*THE PROBLEM*
Look through the listing and report every line that has "entered" in it.
** Opening GIVEN ENTRIES block **
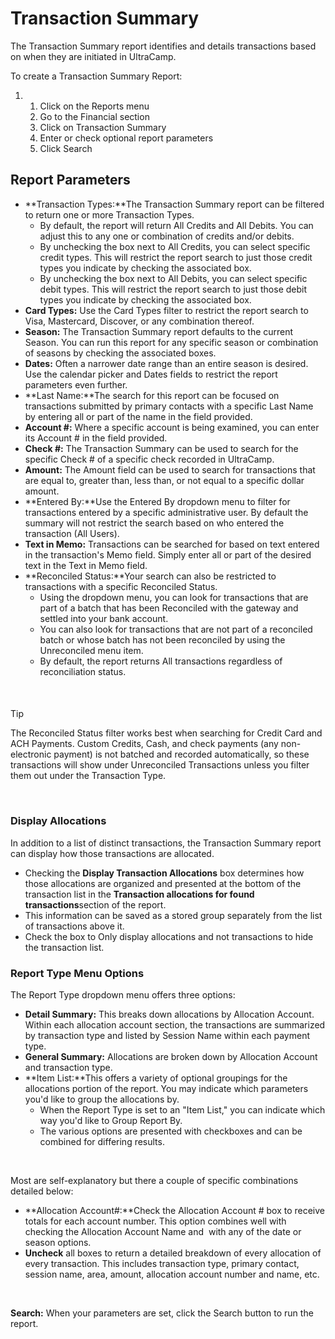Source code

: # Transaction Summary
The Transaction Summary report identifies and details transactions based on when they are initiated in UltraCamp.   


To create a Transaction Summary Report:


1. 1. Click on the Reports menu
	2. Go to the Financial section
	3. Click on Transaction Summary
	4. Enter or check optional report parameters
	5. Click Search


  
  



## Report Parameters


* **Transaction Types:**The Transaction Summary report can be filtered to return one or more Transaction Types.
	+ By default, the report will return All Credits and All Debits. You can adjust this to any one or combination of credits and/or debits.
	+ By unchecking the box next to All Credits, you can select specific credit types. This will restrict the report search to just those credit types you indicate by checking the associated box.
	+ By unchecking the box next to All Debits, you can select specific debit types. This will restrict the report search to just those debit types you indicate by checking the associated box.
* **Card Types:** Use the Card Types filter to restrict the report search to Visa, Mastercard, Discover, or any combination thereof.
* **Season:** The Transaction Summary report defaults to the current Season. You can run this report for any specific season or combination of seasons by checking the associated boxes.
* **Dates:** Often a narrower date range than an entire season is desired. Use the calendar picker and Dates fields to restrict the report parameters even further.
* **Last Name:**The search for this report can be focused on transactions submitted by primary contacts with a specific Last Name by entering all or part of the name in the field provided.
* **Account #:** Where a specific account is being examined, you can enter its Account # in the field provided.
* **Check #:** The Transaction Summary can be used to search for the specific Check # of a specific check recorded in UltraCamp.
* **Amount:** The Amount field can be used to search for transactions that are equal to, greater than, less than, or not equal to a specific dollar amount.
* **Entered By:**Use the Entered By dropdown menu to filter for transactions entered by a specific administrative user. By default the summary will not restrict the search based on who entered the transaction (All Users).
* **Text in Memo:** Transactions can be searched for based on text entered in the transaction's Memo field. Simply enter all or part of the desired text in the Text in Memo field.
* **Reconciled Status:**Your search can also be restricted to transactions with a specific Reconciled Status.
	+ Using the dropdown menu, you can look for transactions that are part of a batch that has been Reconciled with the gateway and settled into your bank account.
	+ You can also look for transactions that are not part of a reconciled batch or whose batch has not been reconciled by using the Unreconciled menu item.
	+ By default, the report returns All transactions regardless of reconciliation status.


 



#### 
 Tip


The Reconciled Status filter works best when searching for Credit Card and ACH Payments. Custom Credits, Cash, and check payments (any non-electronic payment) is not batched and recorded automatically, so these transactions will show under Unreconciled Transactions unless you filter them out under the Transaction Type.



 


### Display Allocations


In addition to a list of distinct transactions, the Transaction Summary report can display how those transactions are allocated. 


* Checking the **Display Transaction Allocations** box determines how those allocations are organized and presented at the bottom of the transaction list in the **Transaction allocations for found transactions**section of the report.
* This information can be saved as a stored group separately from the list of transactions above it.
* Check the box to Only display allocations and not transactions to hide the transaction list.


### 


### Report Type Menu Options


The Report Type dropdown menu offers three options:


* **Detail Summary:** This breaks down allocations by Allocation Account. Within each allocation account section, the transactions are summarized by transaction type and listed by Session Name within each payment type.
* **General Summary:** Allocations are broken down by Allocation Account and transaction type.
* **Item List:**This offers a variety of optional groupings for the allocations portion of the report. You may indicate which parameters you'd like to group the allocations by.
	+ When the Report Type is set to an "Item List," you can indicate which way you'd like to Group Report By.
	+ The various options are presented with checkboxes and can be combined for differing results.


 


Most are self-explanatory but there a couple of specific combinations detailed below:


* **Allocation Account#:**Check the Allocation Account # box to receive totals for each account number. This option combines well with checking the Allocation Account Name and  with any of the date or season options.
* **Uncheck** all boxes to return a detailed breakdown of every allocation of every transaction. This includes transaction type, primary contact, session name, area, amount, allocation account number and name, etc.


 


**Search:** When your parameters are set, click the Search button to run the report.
** Closing GIVEN ENTRIES block **
** Opening GIVEN ENTRIES block **
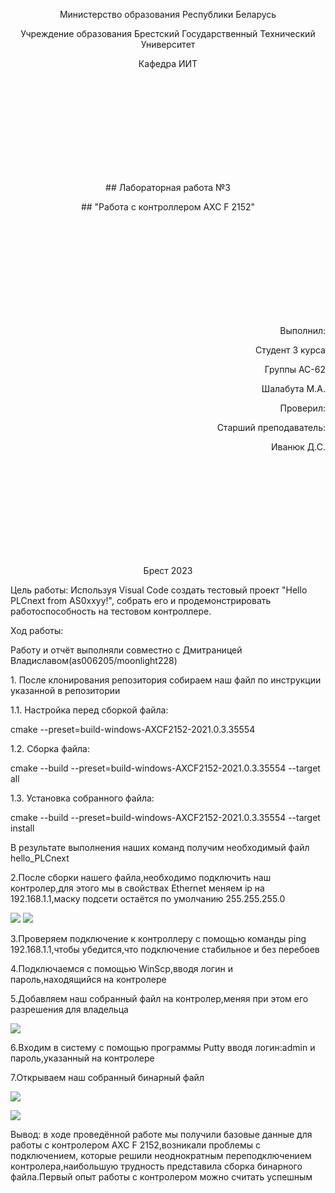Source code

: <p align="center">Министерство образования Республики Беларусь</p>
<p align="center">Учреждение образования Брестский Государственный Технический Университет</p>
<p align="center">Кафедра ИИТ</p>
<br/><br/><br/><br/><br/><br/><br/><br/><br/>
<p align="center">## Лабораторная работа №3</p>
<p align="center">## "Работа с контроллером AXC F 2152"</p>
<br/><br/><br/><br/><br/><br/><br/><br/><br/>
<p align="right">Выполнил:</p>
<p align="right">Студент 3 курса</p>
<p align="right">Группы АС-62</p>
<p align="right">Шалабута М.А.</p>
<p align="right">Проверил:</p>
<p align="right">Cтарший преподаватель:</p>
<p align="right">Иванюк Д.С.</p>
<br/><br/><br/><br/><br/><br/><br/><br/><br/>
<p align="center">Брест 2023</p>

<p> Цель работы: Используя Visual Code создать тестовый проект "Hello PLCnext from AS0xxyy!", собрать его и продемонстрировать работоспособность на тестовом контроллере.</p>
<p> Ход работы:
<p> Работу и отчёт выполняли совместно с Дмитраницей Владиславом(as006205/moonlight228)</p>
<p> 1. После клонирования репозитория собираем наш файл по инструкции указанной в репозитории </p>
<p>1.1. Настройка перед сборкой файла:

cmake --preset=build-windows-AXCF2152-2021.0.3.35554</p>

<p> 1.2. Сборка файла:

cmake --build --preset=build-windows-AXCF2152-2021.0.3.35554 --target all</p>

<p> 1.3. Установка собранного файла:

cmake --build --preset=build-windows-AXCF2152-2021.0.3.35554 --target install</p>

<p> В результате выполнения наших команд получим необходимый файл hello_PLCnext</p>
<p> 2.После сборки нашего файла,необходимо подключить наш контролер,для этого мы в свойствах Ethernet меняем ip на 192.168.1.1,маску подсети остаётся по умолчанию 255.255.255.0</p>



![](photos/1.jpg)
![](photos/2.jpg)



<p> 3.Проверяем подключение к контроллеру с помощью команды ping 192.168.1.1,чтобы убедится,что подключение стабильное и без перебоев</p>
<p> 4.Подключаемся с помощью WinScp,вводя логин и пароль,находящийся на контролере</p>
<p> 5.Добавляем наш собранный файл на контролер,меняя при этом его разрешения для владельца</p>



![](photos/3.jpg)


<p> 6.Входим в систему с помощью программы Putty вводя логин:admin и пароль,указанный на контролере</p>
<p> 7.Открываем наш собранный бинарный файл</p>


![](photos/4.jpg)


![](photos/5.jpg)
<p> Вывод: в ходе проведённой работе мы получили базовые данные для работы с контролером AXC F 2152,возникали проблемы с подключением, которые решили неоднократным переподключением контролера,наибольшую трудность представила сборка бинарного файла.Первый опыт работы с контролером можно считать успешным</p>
** Closing GIVEN ENTRIES block **
** Opening GIVEN ENTRIES block **
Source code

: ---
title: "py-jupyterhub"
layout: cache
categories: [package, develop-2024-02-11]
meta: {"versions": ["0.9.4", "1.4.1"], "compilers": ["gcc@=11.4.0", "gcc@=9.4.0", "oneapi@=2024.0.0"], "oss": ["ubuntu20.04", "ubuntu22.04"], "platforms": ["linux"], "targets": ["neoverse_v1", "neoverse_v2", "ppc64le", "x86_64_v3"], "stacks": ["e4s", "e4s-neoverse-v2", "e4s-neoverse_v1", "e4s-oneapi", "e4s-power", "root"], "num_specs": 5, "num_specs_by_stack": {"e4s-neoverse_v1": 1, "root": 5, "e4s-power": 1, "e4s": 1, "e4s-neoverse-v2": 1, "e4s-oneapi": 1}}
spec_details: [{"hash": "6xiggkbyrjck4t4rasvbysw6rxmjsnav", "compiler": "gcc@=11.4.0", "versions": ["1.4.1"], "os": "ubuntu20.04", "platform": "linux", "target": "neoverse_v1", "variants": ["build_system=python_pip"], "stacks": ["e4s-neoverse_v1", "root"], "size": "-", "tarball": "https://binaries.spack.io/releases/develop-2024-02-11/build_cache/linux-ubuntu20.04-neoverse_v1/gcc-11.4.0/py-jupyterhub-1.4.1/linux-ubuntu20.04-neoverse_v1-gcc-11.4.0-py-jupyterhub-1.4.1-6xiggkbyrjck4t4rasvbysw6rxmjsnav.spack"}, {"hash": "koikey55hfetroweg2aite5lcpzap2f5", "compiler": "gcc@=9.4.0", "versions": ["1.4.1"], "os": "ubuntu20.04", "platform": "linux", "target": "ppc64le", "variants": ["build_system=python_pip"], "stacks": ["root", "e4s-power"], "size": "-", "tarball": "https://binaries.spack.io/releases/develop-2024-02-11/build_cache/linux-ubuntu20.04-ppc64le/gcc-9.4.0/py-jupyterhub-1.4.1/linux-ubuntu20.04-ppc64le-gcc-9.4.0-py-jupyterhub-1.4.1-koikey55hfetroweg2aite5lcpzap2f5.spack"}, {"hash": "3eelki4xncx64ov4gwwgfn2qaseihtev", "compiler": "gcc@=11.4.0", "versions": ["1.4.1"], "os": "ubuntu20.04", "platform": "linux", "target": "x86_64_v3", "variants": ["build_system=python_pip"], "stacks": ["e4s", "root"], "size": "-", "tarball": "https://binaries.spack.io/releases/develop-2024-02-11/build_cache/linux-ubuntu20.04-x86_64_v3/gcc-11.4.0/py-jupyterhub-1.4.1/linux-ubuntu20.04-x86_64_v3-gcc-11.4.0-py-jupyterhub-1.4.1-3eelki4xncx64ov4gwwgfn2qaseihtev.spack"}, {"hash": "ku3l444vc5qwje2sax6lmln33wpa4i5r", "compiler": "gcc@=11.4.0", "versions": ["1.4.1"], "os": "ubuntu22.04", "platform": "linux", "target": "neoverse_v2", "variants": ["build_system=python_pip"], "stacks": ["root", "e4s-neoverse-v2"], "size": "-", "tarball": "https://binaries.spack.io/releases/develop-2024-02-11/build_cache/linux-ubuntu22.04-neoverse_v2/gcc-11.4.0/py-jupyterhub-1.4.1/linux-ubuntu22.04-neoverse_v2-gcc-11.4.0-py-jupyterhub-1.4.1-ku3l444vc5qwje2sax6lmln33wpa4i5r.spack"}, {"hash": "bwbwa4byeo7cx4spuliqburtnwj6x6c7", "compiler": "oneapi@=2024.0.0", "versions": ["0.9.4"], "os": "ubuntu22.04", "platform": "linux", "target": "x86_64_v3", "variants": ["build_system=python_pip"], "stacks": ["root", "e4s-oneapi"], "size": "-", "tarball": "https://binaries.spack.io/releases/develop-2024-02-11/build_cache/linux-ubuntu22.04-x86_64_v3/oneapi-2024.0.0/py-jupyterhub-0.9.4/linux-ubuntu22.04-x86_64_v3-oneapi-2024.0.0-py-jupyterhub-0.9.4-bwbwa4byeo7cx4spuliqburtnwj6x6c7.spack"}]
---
** Closing GIVEN ENTRIES block **
*TASK RESPONSE*
* **Entered By:**Use the Entered By dropdown menu to filter for transactions entered by a specific administrative user. By default the summary will not restrict the search based on who entered the transaction (All Users).
* **Text in Memo:** Transactions can be searched for based on text entered in the transaction's Memo field. Simply enter all or part of the desired text in the Text in Memo field.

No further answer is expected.